The Australia Institute says declining wages could be linked to a large drop in private sector EBAs.

Department of Employment figures show the number of private sector workers covered by an enterprise bargaining agreement declined by 170,000 in the September quarter of 2017 – part of a 40 per cent drop in EBA coverage in the last four years.

EBAs guarantee workers will be paid above the minimum modern award wage and generally provide above minimum conditions too.

The Fair Work Act is built around enterprise bargaining, usually conducted by unions, with the safety nets of modern awards and national employment standards.

Director of the Australia Institute's Centre for Future Work Dr Jim Stanford says the erosion of EBAs could have impacts on the entire industrial relations framework.

Analysis of the same stats by UBS has shown that wage rises have already dropped.

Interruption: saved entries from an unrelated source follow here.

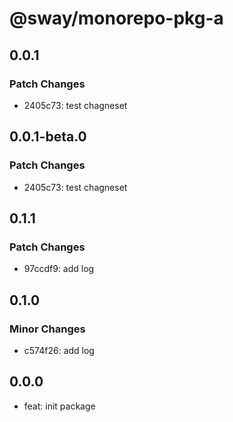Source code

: # @sway/monorepo-pkg-a

## 0.0.1

### Patch Changes

- 2405c73: test chagneset

## 0.0.1-beta.0

### Patch Changes

- 2405c73: test chagneset

## 0.1.1

### Patch Changes

- 97ccdf9: add log

## 0.1.0

### Minor Changes

- c574f26: add log

## 0.0.0

- feat: init package
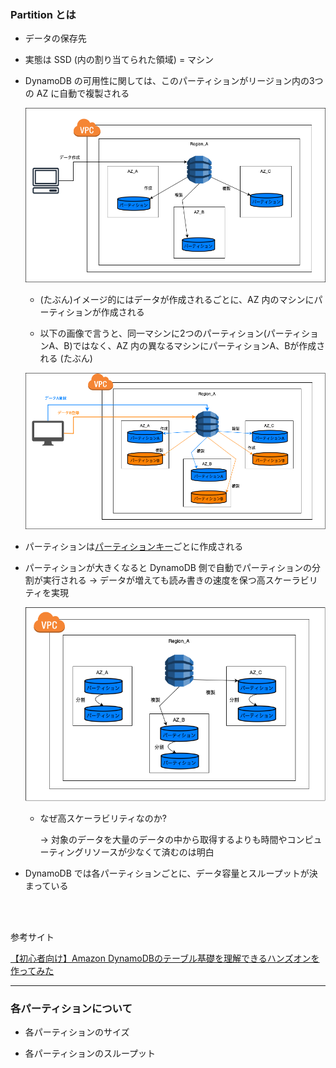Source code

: ### Partition とは

- データの保存先

- 実態は SSD (内の割り当てられた領域) = マシン

- DynamoDB の可用性に関しては、このパーティションがリージョン内の3つの AZ に自動で複製される

    <img src="./img/DynamoDB-Partition_1.png" />

    <br>

    - (たぶん)イメージ的にはデータが作成されるごとに、AZ 内のマシンにパーティションが作成される

    - 以下の画像で言うと、同一マシンに2つのパーティション(パーティションA、B)ではなく、AZ 内の異なるマシンにパーティションA、Bが作成される (たぶん)

    <img src="./img/DynamoDB-Partition_3.png" />

- パーティションは[パーティションキー](./DynamoDB_Table.md)ごとに作成される

- パーティションが大きくなると DynamoDB 側で自動でパーティションの分割が実行される → データが増えても読み書きの速度を保つ高スケーラビリティを実現

    <img src="./img/DynamoDB-Partition_2.png" />

    - なぜ高スケーラビリティなのか?

        → 対象のデータを大量のデータの中から取得するよりも時間やコンピューティングリソースが少なくて済むのは明白

- DynamoDB では各パーティションごとに、データ容量とスループットが決まっている
    

<br>
<br>

参考サイト

[【初心者向け】Amazon DynamoDBのテーブル基礎を理解できるハンズオンを作ってみた](https://blog.serverworks.co.jp/2023/08/17/160708#データの保存について)

---

### 各パーティションについて

- 各パーティションのサイズ

- 各パーティションのスループット
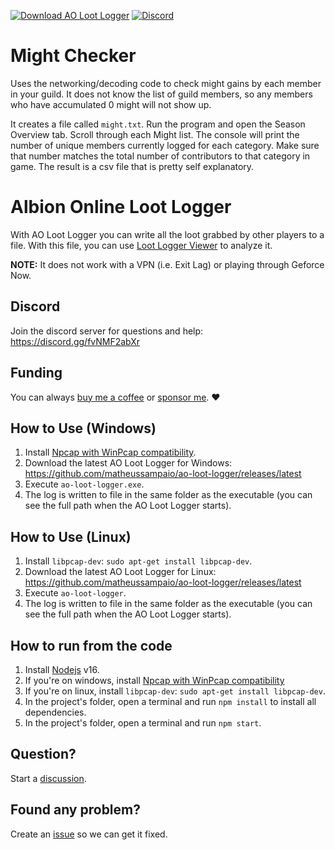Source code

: [![Download AO Loot Logger](https://img.shields.io/badge/AO%20Loot%20Logger-Download-blue)](https://github.com/matheussampaio/ao-loot-logger/releases/latest)
[![Discord](https://img.shields.io/badge/discord-join-blue)](https://discord.gg/fvNMF2abXr)

# Might Checker 

Uses the networking/decoding code to check might gains by each member in your guild. It does not know the list of guild members, so any members who have 
accumulated 0 might will not show up. 

It creates a file called `might.txt`. Run the program and open the Season Overview tab. Scroll through each Might list. The console will print the number of 
unique members currently logged for each category. Make sure that number matches the total number of contributors to that category in game. The result is a 
csv file that is pretty self explanatory.

# Albion Online Loot Logger

With AO Loot Logger you can write all the loot grabbed by other players to a file. With this file, you can use [Loot Logger Viewer](https://matheus.sampaio.us/ao-loot-logger-viewer) to analyze it.

**NOTE:** It does not work with a VPN (i.e. Exit Lag) or playing through Geforce Now.

## Discord

Join the discord server for questions and help: https://discord.gg/fvNMF2abXr


## Funding

You can always [buy me a coffee](https://www.buymeacoffee.com/MatheusSampaio) or [sponsor me](https://github.com/sponsors/matheussampaio). ❤️

## How to Use (Windows)

1. Install [Npcap with WinPcap compatibility](https://nmap.org/npcap).
1. Download the latest AO Loot Logger for Windows: https://github.com/matheussampaio/ao-loot-logger/releases/latest
1. Execute `ao-loot-logger.exe`.
1. The log is written to file in the same folder as the executable (you can see the full path when the AO Loot Logger starts).

## How to Use (Linux)

1. Install `libpcap-dev`: `sudo apt-get install libpcap-dev`.
1. Download the latest AO Loot Logger for Linux: https://github.com/matheussampaio/ao-loot-logger/releases/latest
1. Execute `ao-loot-logger`.
1. The log is written to file in the same folder as the executable (you can see the full path when the AO Loot Logger starts).

## How to run from the code

1. Install [Nodejs](https://nodejs.org/en) v16.
1. If you're on windows, install [Npcap with WinPcap compatibility](https://nmap.org/npcap)
1. If you're on linux, install `libpcap-dev`: `sudo apt-get install libpcap-dev`.
1. In the project's folder, open a terminal and run `npm install` to install all dependencies.
1. In the project's folder, open a terminal and run `npm start`.

## Question?

Start a [discussion](https://github.com/matheussampaio/ao-loot-logger/discussions).

## Found any problem?

Create an [issue](https://github.com/matheussampaio/ao-loot-logger/issues) so we can get it fixed.
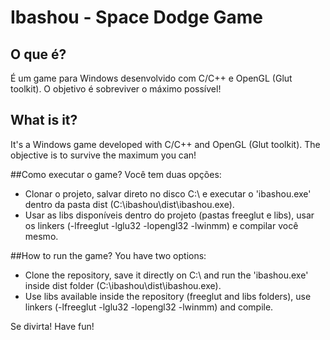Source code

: # Ibashou - Space Dodge Game

## O que é?
É um game para Windows desenvolvido com C/C++ e OpenGL (Glut toolkit). O objetivo é sobreviver o máximo possível!

## What is it?
It's a Windows game developed with C/C++ and OpenGL (Glut toolkit). The objective is to survive the maximum you can!

##Como executar o game?
Você tem duas opções:
- Clonar o projeto, salvar direto no disco C:\\ e executar o 'ibashou.exe' dentro da pasta dist (C:\\ibashou\\dist\\ibashou.exe).
- Usar as libs disponíveis dentro do projeto (pastas freeglut e libs), usar os linkers (-lfreeglut -lglu32 -lopengl32 -lwinmm) e compilar você mesmo.

##How to run the game?
You have two options:
- Clone the repository, save it directly on C:\\ and run the 'ibashou.exe' inside dist folder (C:\\ibashou\\dist\\ibashou.exe).
- Use libs available inside the repository (freeglut and libs folders), use linkers (-lfreeglut -lglu32 -lopengl32 -lwinmm) and compile.

Se divirta! Have fun!
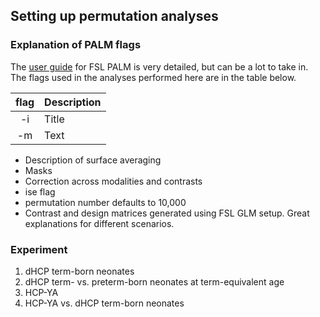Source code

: ## Setting up permutation analyses
### Explanation of PALM flags
The [user guide](https://fsl.fmrib.ox.ac.uk/fsl/fslwiki/PALM/UserGuide) for FSL PALM is very detailed, but can be a lot to take in. The flags used in the analyses performed here are in the table below. 

| flag        | Description |
|     :---:   |:----        |
| -i <file>   | Title       |
| -m <file>   | Text        |




- Description of surface averaging
- Masks
- Correction across modalities and contrasts
- ise flag
- permutation number defaults to 10,000
- Contrast and design matrices generated using FSL GLM setup. Great explanations for different scenarios. 

### Experiment
1. dHCP term-born neonates
2. dHCP term- vs. preterm-born neonates at term-equivalent age
3. HCP-YA
4. HCP-YA vs. dHCP term-born neonates 
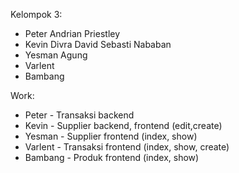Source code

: Kelompok 3:
- Peter Andrian Priestley
- Kevin Divra David Sebasti Nababan
- Yesman Agung
- Varlent
- Bambang

Work:
- Peter - Transaksi backend
- Kevin - Supplier backend, frontend (edit,create)
- Yesman - Supplier frontend (index, show)
- Varlent - Transaksi frontend (index, show, create)
- Bambang - Produk frontend (index, show)
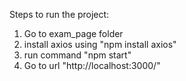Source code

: Steps to run the project:
1. Go to exam_page folder
2. install axios using "npm install axios"
3. run command "npm start"
4. Go to url "http://localhost:3000/"
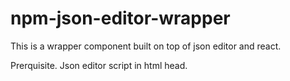 # npm-json-editor-wrapper

This is a wrapper component built on top of json editor and react.

Prerquisite. Json editor script in html head.

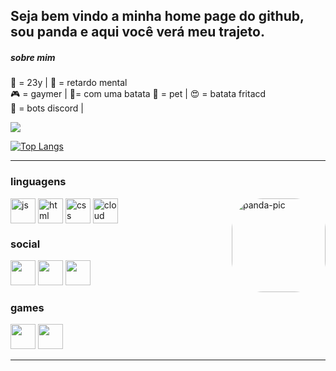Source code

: <!-- - 🔭 Estou atualmente trabalhando em ...
- 🌱 Atualmente estou aprendendo ...
- 👯 Estou procurando colaborar em ...
- 🤔 Estou procurando ajuda com ...
- 💬 Pergunte-me sobre ...
- 📫 Como me alcançar: ...
- 😄 Pronomes: ...
- ⚡ Fato engraçado: ... -->

## Seja bem vindo a minha home page do github, sou panda e aqui você verá meu trajeto.


##### sobre mim
🔢 = 23y    | 👹 = retardo mental  
🎮 = gaymer | 💍= com uma batata
🐼 = pet    | 😍 = batata fritacd  
🤖 = bots discord |
<!-- <div>
<img src="https://github.com/batatafritinha/image/blob/main/panda.gif?raw=true" width="70px" height="80px" style="border-radius:20px">
</div> -->
<picture>
<source 
  srcset="https://github-readme-stats.vercel.app/api?username=pandaspc&show_icons=true&theme=dark"
  media="(prefers-color-scheme: dark)"
/>
<source
  srcset="https://github-readme-stats.vercel.app/api?username=pandaspc&show_icons=true"
  media="(prefers-color-scheme: maroongold), (prefers-color-scheme: no-preference)"
/>
<img src="https://github-readme-stats.vercel.app/api?username=pandaspc&show_icons=true&theme=maroongold" />
</picture>

[![Top Langs](https://github-readme-stats.vercel.app/api/top-langs/?username=pandaspc&layout=compact&langs_count=5&theme=maroongold)](https://github.com/pandaspc/github-readme-stats)

<hr>

<div style="display: inline_block">
  <h3>linguagens</h3>
  <img align="center" alt="js" height="40" width="40" src="https://i.imgur.com/CA2hdWE.png">
  <img align="center" alt="html" height="40" width="40" src="https://i.imgur.com/R3djaYf.png">
  <img align="center" alt="css" height="40" width="40" src="https://i.imgur.com/ce7qGbi.png">
  <img align="center" alt="cloud" height="40" width="40" src="https://i.imgur.com/7I4OXc4.png">
  <img align="right" alt="panda-pic" height="150" style="border-radius:50px;" src="https://i.imgur.com/TYe8H18.gif">
  <!-- ========================================================================== -->
  <h3>social</h3>
  <a href="https://pandaspc.github.io/" alt="github"><img src="https://img.shields.io/badge/GitHub-100000?style=for-the-badge&logo=github&logoColor=white" height="40"></a>
  <a href="https://www.instagram.com/pandinha_pc/" alt="insta"><img src="https://img.shields.io/badge/Instagram-E4405F?style=for-the-badge&logo=instagram&logoColor=white" height="40"></a>
  <a href="https://pandaspc.github.io/" alt="youtubro"><img src="https://img.shields.io/badge/YouTube-FF0000?style=for-the-badge&logo=youtube&logoColor=white" height="40"></a>
  <h3>games</h3>
  <a href="https://steamcommunity.com/id/nexigonprime/"><img src="https://img.shields.io/badge/Steam-000000?style=for-the-badge&logo=steam&logoColor=white" height="40"></a>
  <a href="https://account.xbox.com/pt-br/profile?gamertag=nexigonprime"><img src="https://img.shields.io/badge/Xbox-107C10?style=for-the-badge&logo=xbox&logoColor=white" height="40"></a>
</div>

<hr>






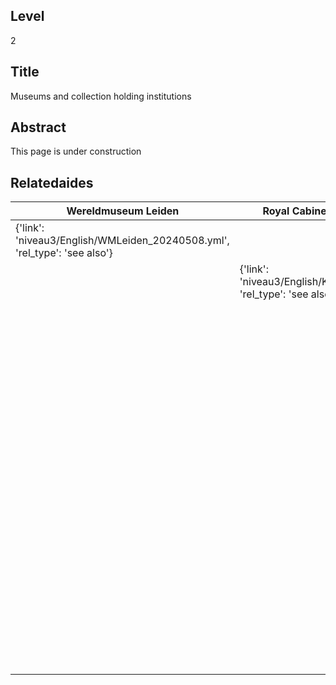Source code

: ## Level
2
## Title
Museums and collection holding institutions
## Abstract
This page is under construction
## Relatedaides
| Wereldmuseum Leiden | Royal Cabinet Of Curiosities | Artis Ethnographic Museum | Wereldmuseum Amsterdam | Wereldmuseum Rotterdam | Missiemuseum Steyl | Naturalis Biodiversity Center | Rijksmuseum Van Oudheden | Rijksmuseum Amsterdam | Wereldmuseum Berg En Dal | Museum Bronbeek |
| --- | --- | --- | --- | --- | --- | --- | --- | --- | --- | --- |
| {'link': 'niveau3/English/WMLeiden_20240508.yml', 'rel_type': 'see also'} |  |  |  |  |  |  |  |  |  |  |
|  | {'link': 'niveau3/English/KKZ_20240417.yml', 'rel_type': 'see also'} |  |  |  |  |  |  |  |  |  |
|  |  | {'link': 'niveau3/English/EMArtis_20240712.yml', 'rel_type': 'see also'} |  |  |  |  |  |  |  |  |
|  |  |  | {'link': 'niveau3/English/WMAmsterdam_20240809.yml', 'rel_type': 'see also'} |  |  |  |  |  |  |  |
|  |  |  |  | {'link': 'niveau3/English/WMRotterdam_2040822.yml', 'rel_type': 'see also'} |  |  |  |  |  |  |
|  |  |  |  |  | {'link': 'niveau3/English/MissiemuseumSteyl_20241021.yml', 'rel_type': 'see also'} |  |  |  |  |  |
|  |  |  |  |  |  | {'link': 'niveau3/English/Naturalis_20270710.yml', 'rel_type': 'see also'} |  |  |  |  |
|  |  |  |  |  |  |  | {'link': 'niveau3/English/RMO_20241106.yml', 'rel_type': 'see also'} |  |  |  |
|  |  |  |  |  |  |  |  | {'link': 'niveau3/English/RijksmuseumAmsterdam_20240905.yml', 'rel_type': 'see also'} |  |  |
|  |  |  |  |  |  |  |  |  | {'link': 'niveau3/English/WMBergEnDal_20241001.yml', 'rel_type': 'see also'} |  |
|  |  |  |  |  |  |  |  |  |  | {'link': 'niveau3/English/Bronbeek_20241002.yml', 'rel_type': 'see also'} |
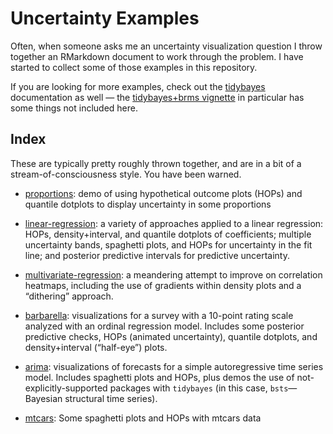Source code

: Uncertainty Examples
================

Often, when someone asks me an uncertainty visualization question I
throw together an RMarkdown document to work through the problem. I have
started to collect some of those examples in this repository.

If you are looking for more examples, check out the
[tidybayes](http://mjskay.github.io/tidybayes/) documentation as well —
the [tidybayes+brms
vignette](http://mjskay.github.io/tidybayes/articles/tidy-brms.html) in
particular has some things not included here.

## Index

These are typically pretty roughly thrown together, and are in a bit of
a stream-of-consciousness style. You have been warned.

  - [proportions](proportions.md): demo of using hypothetical outcome
    plots (HOPs) and quantile dotplots to display uncertainty in some
    proportions

  - [linear-regression](linear-regression.md): a variety of approaches
    applied to a linear regression: HOPs, density+interval, and quantile
    dotplots of coefficients; multiple uncertainty bands, spaghetti
    plots, and HOPs for uncertainty in the fit line; and posterior
    predictive intervals for predictive uncertainty.

  - [multivariate-regression](multivariate-regression.md): a meandering
    attempt to improve on correlation heatmaps, including the use of
    gradients within density plots and a “dithering” approach.

  - [barbarella](barbarella.md): visualizations for a survey with a
    10-point rating scale analyzed with an ordinal regression model.
    Includes some posterior predictive checks, HOPs (animated
    uncertainty), quantile dotplots, and density+interval (“half-eye”)
    plots.

  - [arima](arima.md): visualizations of forecasts for a simple
    autoregressive time series model. Includes spaghetti plots and HOPs,
    plus demos the use of not-explicitly-supported packages with
    `tidybayes` (in this case, `bsts`—Bayesian structural time series).

  - [mtcars](mtcars.md): Some spaghetti plots and HOPs with mtcars data
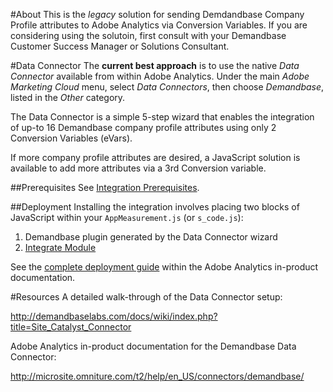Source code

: #About
This is the *legacy* solution for sending Demdandbase Company Profile attributes to Adobe Analytics via Conversion Variables.
If you are considering using the solutoin, first consult with your Demandbase Customer Success Manager or Solutions Consultant.

#Data Connector
The **current best approach** is to use the native *Data Connector* available from within Adobe Analytics.
Under the main *Adobe Marketing Cloud* menu, select *Data Connectors*, then choose *Demandbase*, listed in the *Other* category.

The Data Connector is a simple 5-step wizard that enables the integration of up-to 16 Demandbase company profile attributes using only 2 Conversion Variables (eVars).

If more company profile attributes are desired, a JavaScript solution is available to add more attributes via a 3rd Conversion variable.

##Prerequisites
See [Integration Prerequisites](http://microsite.omniture.com/t2/help/en_US/connectors/demandbase/#Integration_Prerequisites).

##Deployment
Installing the integration involves placing two blocks of JavaScript within your `AppMeasurement.js` (or `s_code.js`):

1. Demandbase plugin generated by the Data Connector wizard
2. [Integrate Module](http://microsite.omniture.com/t2/help/en_US/connectors/demandbase/#Including_the_Integrate_Module)

See the [complete deployment guide](http://microsite.omniture.com/t2/help/en_US/connectors/demandbase/#Deploying_the_Integration) within the Adobe Analytics in-product documentation.

#Resources
A detailed walk-through of the Data Connector setup:

http://demandbaselabs.com/docs/wiki/index.php?title=Site_Catalyst_Connector

Adobe Analytics in-product documentation for the Demandbase Data Connector:

http://microsite.omniture.com/t2/help/en_US/connectors/demandbase/



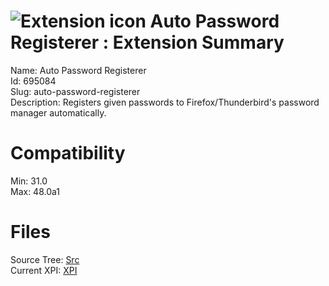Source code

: # ![Extension icon](https://addons.thunderbird.net/static/img/addon-icons/security-64.png) Auto Password Registerer : Extension Summary

Name: Auto Password Registerer  
Id: 695084  
Slug: auto-password-registerer  
Description: Registers given passwords to Firefox/Thunderbird's password manager automatically.
  

# Compatibility
Min: 31.0  
Max: 48.0a1  

# Files

Source Tree: [Src](C:/Dev/Thunderbird/ThunderKdB/xall/xOther/695084-auto-password-registerer/src)  
Current XPI: [XPI](C:/Dev/Thunderbird/ThunderKdB/xall/xOther/695084-auto-password-registerer/xpi)  



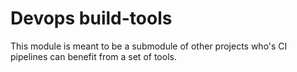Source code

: # Devops build-tools

This module is meant to be a submodule of other projects who's CI pipelines can benefit from a set of tools.

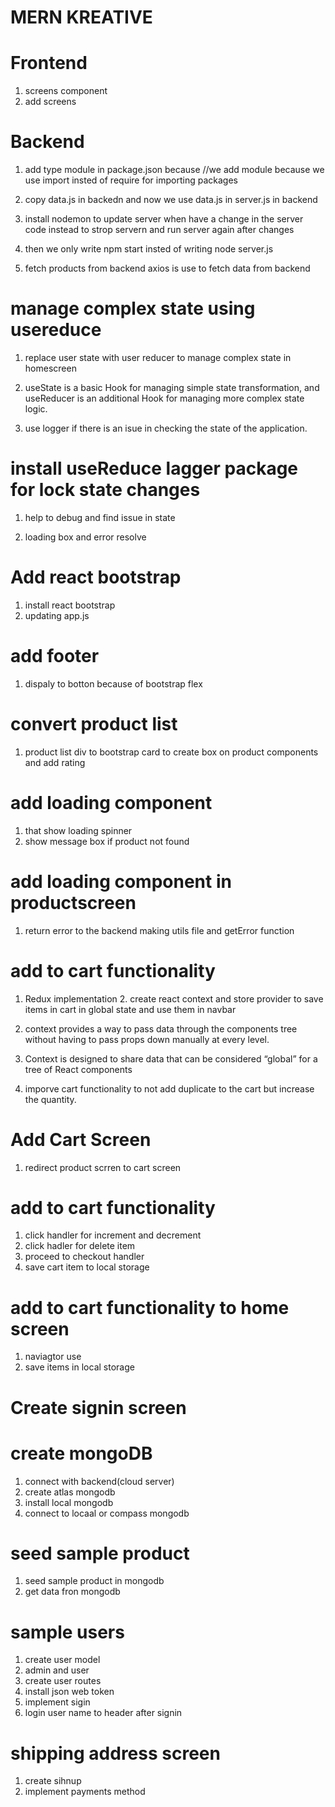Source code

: # MERN KREATIVE

# Frontend

1. screens component
2. add screens

# Backend

1. add type module in package.json because
   //we add module because we use import insted of require for importing packages
2. copy data.js in backedn and now we use data.js in server.js in backend

3. install nodemon to update server when have a change in the server code instead to strop servern and run server again after changes

4. then we only write npm start insted of writing node server.js

5. fetch products from backend axios is use to fetch data from backend

# manage complex state using usereduce

1. replace user state with user reducer to manage complex state in homescreen

2. useState is a basic Hook for managing simple state transformation, and useReducer is an additional Hook for managing more complex state logic.
3. use logger if there is an isue in checking the state of the application.

# install useReduce lagger package for lock state changes

1. help to debug and find issue in state

2. loading box and error resolve

# Add react bootstrap

1. install react bootstrap
2. updating app.js

# add footer

1. dispaly to botton because of bootstrap flex

# convert product list

1. product list div to bootstrap card to create box on product components and add rating

# add loading component

1. that show loading spinner
2. show message box if product not found

# add loading component in productscreen

1. return error to the backend making utils file and getError function

# add to cart functionality

1. Redux implementation 2. create react context and store provider to save items in cart in global state and use them in navbar

2. context provides a way to pass data through the components tree without having to pass props down manually at every level.
3. Context is designed to share data that can be considered “global” for a tree of React components

4. imporve cart functionality to not add duplicate to the cart but increase the quantity.

# Add Cart Screen

1. redirect product scrren to cart screen

# add to cart functionality

1. click handler for increment and decrement
2. click hadler for delete item
3. proceed to checkout handler
4. save cart item to local storage

# add to cart functionality to home screen

1. naviagtor use
2. save items in local storage

# Create signin screen

# create mongoDB

1. connect with backend(cloud server)
2. create atlas mongodb
3. install local mongodb
4. connect to locaal or compass mongodb

# seed sample product

1. seed sample product in mongodb
2. get data fron mongodb

# sample users

1. create user model
2. admin and user
3. create user routes
4. install json web token
5. implement sigin
6. login user name to header after signin

# shipping address screen

1. create sihnup
2. implement payments method
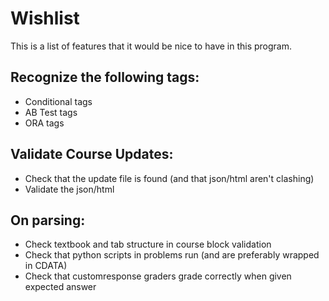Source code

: # Wishlist

This is a list of features that it would be nice to have in this program.

## Recognize the following tags:

- Conditional tags
- AB Test tags
- ORA tags

## Validate Course Updates:

- Check that the update file is found (and that json/html aren't clashing)
- Validate the json/html

## On parsing:

- Check textbook and tab structure in course block validation
- Check that python scripts in problems run (and are preferably wrapped in CDATA)
- Check that customresponse graders grade correctly when given expected answer
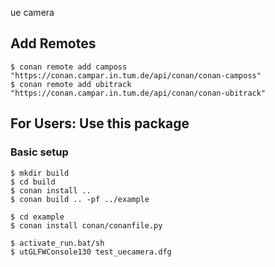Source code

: ue camera

## Add Remotes

    $ conan remote add camposs "https://conan.campar.in.tum.de/api/conan/conan-camposs"
    $ conan remote add ubitrack "https://conan.campar.in.tum.de/api/conan/conan-ubitrack"

## For Users: Use this package

### Basic setup

    $ mkdir build
	$ cd build
	$ conan install ..
	$ conan build .. -pf ../example

	$ cd example
	$ conan install conan/conanfile.py

	$ activate_run.bat/sh
	$ utGLFWConsole130 test_uecamera.dfg

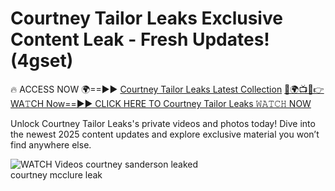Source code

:# Courtney Tailor Leaks Exclusive Content Leak - Fresh Updates! (4gset)

🔥 ACCESS NOW 🌍==►► <a href="https://tinyurl.com/3fjeunct" rel="nofollow">Courtney Tailor Leaks Latest Collection</a></h3>
[🔴🌍📺📱👉WA𝚃CH Now==►► CLICK HERE TO Courtney Tailor Leaks 𝚆𝙰𝚃𝙲𝙷 NOW](https://tinyurl.com/3fjeunct)

Unlock Courtney Tailor Leaks's private videos and photos today! Dive into the newest 2025 content updates and explore exclusive material you won’t find anywhere else.


<a href="https://tinyurl.com/3fjeunct" rel="nofollow" data-target="animated-image.originalLink"><img src="https://camo.githubusercontent.com/8a4f000d20f83aca3bf7ec5f350d767afa0574a8a352519fd8cfa583a6f93a33/68747470733a2f2f692e696d6775722e636f6d2f644a486b345a712e676966" alt="WATCH Videos" data-canonical-src="https://i.imgur.com/dJHk4Zq.gif" style="max-width: 100%; display: inline-block;" data-target="animated-image.originalImage"></a>
courtney sanderson leaked<br>
courtney mcclure leak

“I don't think people have connected the dots yet in terms of understanding the importance of collective bargaining and enterprise agreements to healthy wage growth,” he said in a recent interview.

“When you look at these figures that show the rapid disappearance of collective bargaining from the whole private sector of the Australian economy it's no surprise at all that wages are not growing.

“The rapid decline of collective bargaining coverage I think confirms that Australia's industrial relations system is broken.

“We're going to have to make some dramatic changes to the rules of the system, otherwise we could see the virtual extinction of collective bargaining in the private sector.”